* YOUR ASSIGNMENT: Can you transcribe every record below exactly as it appears?

* TASK DATA:
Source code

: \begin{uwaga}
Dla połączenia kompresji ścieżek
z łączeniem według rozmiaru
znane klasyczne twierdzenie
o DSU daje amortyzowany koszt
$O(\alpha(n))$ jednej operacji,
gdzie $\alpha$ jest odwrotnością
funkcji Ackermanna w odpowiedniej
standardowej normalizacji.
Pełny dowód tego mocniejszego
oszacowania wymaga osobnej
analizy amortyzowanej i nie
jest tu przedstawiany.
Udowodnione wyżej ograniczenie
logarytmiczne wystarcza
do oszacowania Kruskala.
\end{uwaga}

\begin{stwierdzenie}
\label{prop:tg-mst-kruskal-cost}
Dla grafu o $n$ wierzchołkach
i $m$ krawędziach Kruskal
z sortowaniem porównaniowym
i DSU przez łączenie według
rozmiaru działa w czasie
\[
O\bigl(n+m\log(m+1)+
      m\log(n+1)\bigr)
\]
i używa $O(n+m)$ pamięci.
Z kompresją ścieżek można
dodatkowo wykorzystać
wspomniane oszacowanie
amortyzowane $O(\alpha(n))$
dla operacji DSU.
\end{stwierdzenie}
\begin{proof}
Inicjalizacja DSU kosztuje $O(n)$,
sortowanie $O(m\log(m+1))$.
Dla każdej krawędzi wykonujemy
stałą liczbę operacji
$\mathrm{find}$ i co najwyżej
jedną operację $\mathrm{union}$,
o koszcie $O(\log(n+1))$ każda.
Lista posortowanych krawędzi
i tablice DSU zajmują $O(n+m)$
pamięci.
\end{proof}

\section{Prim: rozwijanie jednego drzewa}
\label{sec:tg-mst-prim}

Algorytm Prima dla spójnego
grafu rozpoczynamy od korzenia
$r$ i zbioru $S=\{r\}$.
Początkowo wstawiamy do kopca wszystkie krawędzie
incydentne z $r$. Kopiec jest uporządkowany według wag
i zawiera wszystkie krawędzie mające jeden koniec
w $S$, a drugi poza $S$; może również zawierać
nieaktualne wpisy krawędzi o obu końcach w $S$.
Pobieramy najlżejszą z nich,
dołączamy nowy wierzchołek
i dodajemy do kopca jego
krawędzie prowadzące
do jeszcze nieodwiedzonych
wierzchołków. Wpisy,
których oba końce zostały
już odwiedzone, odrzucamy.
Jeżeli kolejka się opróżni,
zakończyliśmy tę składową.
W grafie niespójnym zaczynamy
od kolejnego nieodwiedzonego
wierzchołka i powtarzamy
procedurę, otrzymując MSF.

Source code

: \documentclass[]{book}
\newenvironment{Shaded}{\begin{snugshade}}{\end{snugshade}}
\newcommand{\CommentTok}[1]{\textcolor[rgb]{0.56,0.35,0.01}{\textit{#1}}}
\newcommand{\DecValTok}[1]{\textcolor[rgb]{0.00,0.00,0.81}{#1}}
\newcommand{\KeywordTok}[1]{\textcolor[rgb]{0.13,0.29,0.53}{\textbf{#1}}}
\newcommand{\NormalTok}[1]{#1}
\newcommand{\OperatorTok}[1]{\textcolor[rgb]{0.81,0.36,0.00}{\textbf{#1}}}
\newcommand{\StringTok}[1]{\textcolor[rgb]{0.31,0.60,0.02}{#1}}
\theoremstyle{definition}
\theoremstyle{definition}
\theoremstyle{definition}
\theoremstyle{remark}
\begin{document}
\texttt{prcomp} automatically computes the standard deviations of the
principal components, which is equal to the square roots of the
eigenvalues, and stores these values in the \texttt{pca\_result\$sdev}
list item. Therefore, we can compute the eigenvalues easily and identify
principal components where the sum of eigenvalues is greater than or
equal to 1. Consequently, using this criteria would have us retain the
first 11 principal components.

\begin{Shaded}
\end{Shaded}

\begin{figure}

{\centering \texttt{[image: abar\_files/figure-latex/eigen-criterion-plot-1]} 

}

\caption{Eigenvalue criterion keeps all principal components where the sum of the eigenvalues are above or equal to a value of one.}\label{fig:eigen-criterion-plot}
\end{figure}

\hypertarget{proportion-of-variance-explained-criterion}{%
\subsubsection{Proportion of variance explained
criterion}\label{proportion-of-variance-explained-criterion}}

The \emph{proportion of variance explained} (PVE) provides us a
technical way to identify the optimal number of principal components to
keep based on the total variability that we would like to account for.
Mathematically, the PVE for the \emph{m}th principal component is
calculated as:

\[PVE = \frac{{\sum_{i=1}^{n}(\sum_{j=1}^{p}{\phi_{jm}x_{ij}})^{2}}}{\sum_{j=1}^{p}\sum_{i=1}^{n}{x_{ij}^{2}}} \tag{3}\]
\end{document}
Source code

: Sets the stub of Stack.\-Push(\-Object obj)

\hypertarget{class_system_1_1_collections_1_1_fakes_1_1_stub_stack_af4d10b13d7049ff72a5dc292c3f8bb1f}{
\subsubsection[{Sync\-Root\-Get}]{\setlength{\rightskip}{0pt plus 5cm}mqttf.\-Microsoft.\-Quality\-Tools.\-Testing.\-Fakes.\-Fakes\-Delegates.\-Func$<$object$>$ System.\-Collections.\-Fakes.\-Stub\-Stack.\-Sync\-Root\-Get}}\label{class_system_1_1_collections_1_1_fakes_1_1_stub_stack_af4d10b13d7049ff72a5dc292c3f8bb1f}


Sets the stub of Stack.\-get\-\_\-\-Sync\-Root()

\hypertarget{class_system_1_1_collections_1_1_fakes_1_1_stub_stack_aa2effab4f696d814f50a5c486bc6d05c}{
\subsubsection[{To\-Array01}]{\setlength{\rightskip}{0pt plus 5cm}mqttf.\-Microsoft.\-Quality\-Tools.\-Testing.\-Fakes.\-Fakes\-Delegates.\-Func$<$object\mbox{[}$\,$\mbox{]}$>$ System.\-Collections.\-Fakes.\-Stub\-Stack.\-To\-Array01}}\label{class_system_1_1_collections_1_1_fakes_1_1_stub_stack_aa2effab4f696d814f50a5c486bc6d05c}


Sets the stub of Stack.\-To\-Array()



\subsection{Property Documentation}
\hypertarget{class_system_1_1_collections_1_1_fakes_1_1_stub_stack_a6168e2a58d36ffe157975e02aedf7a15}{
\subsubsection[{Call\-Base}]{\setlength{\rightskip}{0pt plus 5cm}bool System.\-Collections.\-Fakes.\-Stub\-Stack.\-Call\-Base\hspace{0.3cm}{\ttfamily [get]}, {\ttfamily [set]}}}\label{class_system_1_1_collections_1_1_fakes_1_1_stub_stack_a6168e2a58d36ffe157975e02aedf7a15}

* TASK RESULT:
Source code

: \begin{uwaga}
Dla połączenia kompresji ścieżek
z łączeniem według rozmiaru
znane klasyczne twierdzenie
o DSU daje amortyzowany koszt
$O(\alpha(n))$ jednej operacji,
gdzie $\alpha$ jest odwrotnością
funkcji Ackermanna w odpowiedniej
standardowej normalizacji.
Pełny dowód tego mocniejszego
oszacowania wymaga osobnej
analizy amortyzowanej i nie
jest tu przedstawiany.
Udowodnione wyżej ograniczenie
logarytmiczne wystarcza
do oszacowania Kruskala.
\end{uwaga}

\begin{stwierdzenie}
\label{prop:tg-mst-kruskal-cost}
Dla grafu o $n$ wierzchołkach
i $m$ krawędziach Kruskal
z sortowaniem porównaniowym
i DSU przez łączenie według
rozmiaru działa w czasie
\[
O\bigl(n+m\log(m+1)+
      m\log(n+1)\bigr)
\]
i używa $O(n+m)$ pamięci.
Z kompresją ścieżek można
dodatkowo wykorzystać
wspomniane oszacowanie
amortyzowane $O(\alpha(n))$
dla operacji DSU.
\end{stwierdzenie}
\begin{proof}
Inicjalizacja DSU kosztuje $O(n)$,
sortowanie $O(m\log(m+1))$.
Dla każdej krawędzi wykonujemy
stałą liczbę operacji
$\mathrm{find}$ i co najwyżej
jedną operację $\mathrm{union}$,
o koszcie $O(\log(n+1))$ każda.
Lista posortowanych krawędzi
i tablice DSU zajmują $O(n+m)$
pamięci.
\end{proof}

\section{Prim: rozwijanie jednego drzewa}
\label{sec:tg-mst-prim}

Algorytm Prima dla spójnego
grafu rozpoczynamy od korzenia
$r$ i zbioru $S=\{r\}$.
Początkowo wstawiamy do kopca wszystkie krawędzie
incydentne z $r$. Kopiec jest uporządkowany według wag
i zawiera wszystkie krawędzie mające jeden koniec
w $S$, a drugi poza $S$; może również zawierać
nieaktualne wpisy krawędzi o obu końcach w $S$.
Pobieramy najlżejszą z nich,
dołączamy nowy wierzchołek
i dodajemy do kopca jego
krawędzie prowadzące
do jeszcze nieodwiedzonych
wierzchołków. Wpisy,
których oba końce zostały
już odwiedzone, odrzucamy.
Jeżeli kolejka się opróżni,
zakończyliśmy tę składową.
W grafie niespójnym zaczynamy
od kolejnego nieodwiedzonego
wierzchołka i powtarzamy
procedurę, otrzymując MSF.

Source code

: \documentclass[]{book}
\newenvironment{Shaded}{\begin{snugshade}}{\end{snugshade}}
\newcommand{\CommentTok}[1]{\textcolor[rgb]{0.56,0.35,0.01}{\textit{#1}}}
\newcommand{\DecValTok}[1]{\textcolor[rgb]{0.00,0.00,0.81}{#1}}
\newcommand{\KeywordTok}[1]{\textcolor[rgb]{0.13,0.29,0.53}{\textbf{#1}}}
\newcommand{\NormalTok}[1]{#1}
\newcommand{\OperatorTok}[1]{\textcolor[rgb]{0.81,0.36,0.00}{\textbf{#1}}}
\newcommand{\StringTok}[1]{\textcolor[rgb]{0.31,0.60,0.02}{#1}}
\theoremstyle{definition}
\theoremstyle{definition}
\theoremstyle{definition}
\theoremstyle{remark}
\begin{document}
\texttt{prcomp} automatically computes the standard deviations of the
principal components, which is equal to the square roots of the
eigenvalues, and stores these values in the \texttt{pca\_result\$sdev}
list item. Therefore, we can compute the eigenvalues easily and identify
principal components where the sum of eigenvalues is greater than or
equal to 1. Consequently, using this criteria would have us retain the
first 11 principal components.

\begin{Shaded}
\end{Shaded}

\begin{figure}

{\centering \texttt{[image: abar\_files/figure-latex/eigen-criterion-plot-1]} 

}

\caption{Eigenvalue criterion keeps all principal components where the sum of the eigenvalues are above or equal to a value of one.}\label{fig:eigen-criterion-plot}
\end{figure}

\hypertarget{proportion-of-variance-explained-criterion}{%
\subsubsection{Proportion of variance explained
criterion}\label{proportion-of-variance-explained-criterion}}

The \emph{proportion of variance explained} (PVE) provides us a
technical way to identify the optimal number of principal components to
keep based on the total variability that we would like to account for.
Mathematically, the PVE for the \emph{m}th principal component is
calculated as:

\[PVE = \frac{{\sum_{i=1}^{n}(\sum_{j=1}^{p}{\phi_{jm}x_{ij}})^{2}}}{\sum_{j=1}^{p}\sum_{i=1}^{n}{x_{ij}^{2}}} \tag{3}\]
\end{document}
Source code

: Sets the stub of Stack.\-Push(\-Object obj)

\hypertarget{class_system_1_1_collections_1_1_fakes_1_1_stub_stack_af4d10b13d7049ff72a5dc292c3f8bb1f}{
\subsubsection[{Sync\-Root\-Get}]{\setlength{\rightskip}{0pt plus 5cm}mqttf.\-Microsoft.\-Quality\-Tools.\-Testing.\-Fakes.\-Fakes\-Delegates.\-Func$<$object$>$ System.\-Collections.\-Fakes.\-Stub\-Stack.\-Sync\-Root\-Get}}\label{class_system_1_1_collections_1_1_fakes_1_1_stub_stack_af4d10b13d7049ff72a5dc292c3f8bb1f}


Sets the stub of Stack.\-get\-\_\-\-Sync\-Root()

\hypertarget{class_system_1_1_collections_1_1_fakes_1_1_stub_stack_aa2effab4f696d814f50a5c486bc6d05c}{
\subsubsection[{To\-Array01}]{\setlength{\rightskip}{0pt plus 5cm}mqttf.\-Microsoft.\-Quality\-Tools.\-Testing.\-Fakes.\-Fakes\-Delegates.\-Func$<$object\mbox{[}$\,$\mbox{]}$>$ System.\-Collections.\-Fakes.\-Stub\-Stack.\-To\-Array01}}\label{class_system_1_1_collections_1_1_fakes_1_1_stub_stack_aa2effab4f696d814f50a5c486bc6d05c}


Sets the stub of Stack.\-To\-Array()



\subsection{Property Documentation}
\hypertarget{class_system_1_1_collections_1_1_fakes_1_1_stub_stack_a6168e2a58d36ffe157975e02aedf7a15}{
\subsubsection[{Call\-Base}]{\setlength{\rightskip}{0pt plus 5cm}bool System.\-Collections.\-Fakes.\-Stub\-Stack.\-Call\-Base\hspace{0.3cm}{\ttfamily [get]}, {\ttfamily [set]}}}\label{class_system_1_1_collections_1_1_fakes_1_1_stub_stack_a6168e2a58d36ffe157975e02aedf7a15}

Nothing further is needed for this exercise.